Fuel pump arrived today! :thumbup: will put this thing on Saturday, and should be in the water Sunday! I'll report back. :yes:


----------



## fish2day (Apr 9, 2011)

*Electric Fuel Pump*



CCC said:


> Ask two people get two answers, I personally burned up a Johnson due to the VRO not working, after I got the motor rebuilt I had them remove the VRO, install an electric fuel pump and pre mixed all my gas. To me that is the way to go, that way if she is running you are sure she is getting oil. Just my .02 worth.

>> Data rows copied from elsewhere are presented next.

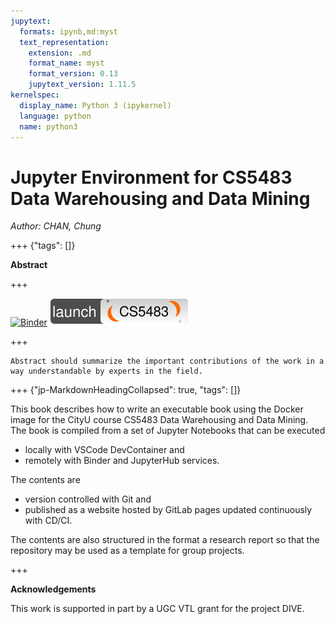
 ```yaml
---
jupytext:
  formats: ipynb,md:myst
  text_representation:
    extension: .md
    format_name: myst
    format_version: 0.13
    jupytext_version: 1.11.5
kernelspec:
  display_name: Python 3 (ipykernel)
  language: python
  name: python3
---
```


# Jupyter Environment for CS5483 Data Warehousing and Data Mining

*Author: CHAN, Chung*

+++ {"tags": []}

**Abstract**

+++

[![Binder](https://mybinder.org/badge_logo.svg)](https://mybinder.org/v2/git/https%3A%2F%2Fgitlab1.cs.cityu.edu.hk%2Fccha23%2Fcs5483jupyter/main?urlpath=git-pull?repo%3Dhttps%3A%2F%2Fgitlab1.cs.cityu.edu.hk%2Fccha23%2Fcs5483jupyter%26branch%3Dmain%26urlpath%3Dlab%2Ftree%2Fcs5483jupyter%2Fdocs%2FAbstract.ipynb)
[![CS5483](badge.dio.svg)](https://cs5483.cs.cityu.edu.hk/hub/user-redirect/git-pull?repo=https://gitlab1.cs.cityu.edu.hk/ccha23/cs5483jupyter&urlpath=lab/tree/cs5483jupyter/docs/Abstract.ipynb&branch=main)

+++

```{tip}
Abstract should summarize the important contributions of the work in a way understandable by experts in the field.
```

+++ {"jp-MarkdownHeadingCollapsed": true, "tags": []}

This book describes how to write an executable book using the Docker image for the CityU course CS5483 Data Warehousing and Data Mining. The book is compiled from a set of Jupyter Notebooks that can be executed 
- locally with VSCode DevContainer and 
- remotely with Binder and JupyterHub services.

The contents are 
- version controlled with Git and 
- published as a website hosted by GitLab pages updated continuously with CD/CI.

The contents are also structured in the format a research report so that the repository may be used as a template for group projects.

+++

**Acknowledgements**

This work is supported in part by a UGC VTL grant for the project DIVE.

I have a 1991 Johnson 200 that I think the pump is getting weak. What kind if electric pump do I get to replace the VRO?? I already premix. Thanks for your help..


----------



## DragonSlayer (Nov 2, 2007)

I understand the electric pump is not USCG approved, I cannot prove this(I did not look), but I bought a new VRO pump for $355 + $12 for shipping. That's the same pump you need. Pm me if I can help, I got numbers for the place I bought mine at. I'm gonna hook it up, prime the oil and give it hell! My main tank is premixed now, so no worries.


----------



## pappastratos (Oct 9, 2007)

The VRO is a very reliable system. BUT I had a OMC mechanic tell me that the VRO/fuel pump & the oil tank pump need to be replaced every 10 years. We can't expect these pumps & systems to last forever without any maintenance.


----------



## lastcast (Oct 12, 2007)

Here's a good read if you have time on the VRO.
http://continuouswave.com/whaler/reference/VRO.html


----------



## TURTLE (May 22, 2008)

CCC said:


> Ask two people get two answers, I personally burned up a Johnson due to the VRO not working, after I got the motor rebuilt I had them remove the VRO, install an electric fuel pump and pre mixed all my gas. To me that is the way to go, that way if she is running you are sure she is getting oil. Just my .02 worth.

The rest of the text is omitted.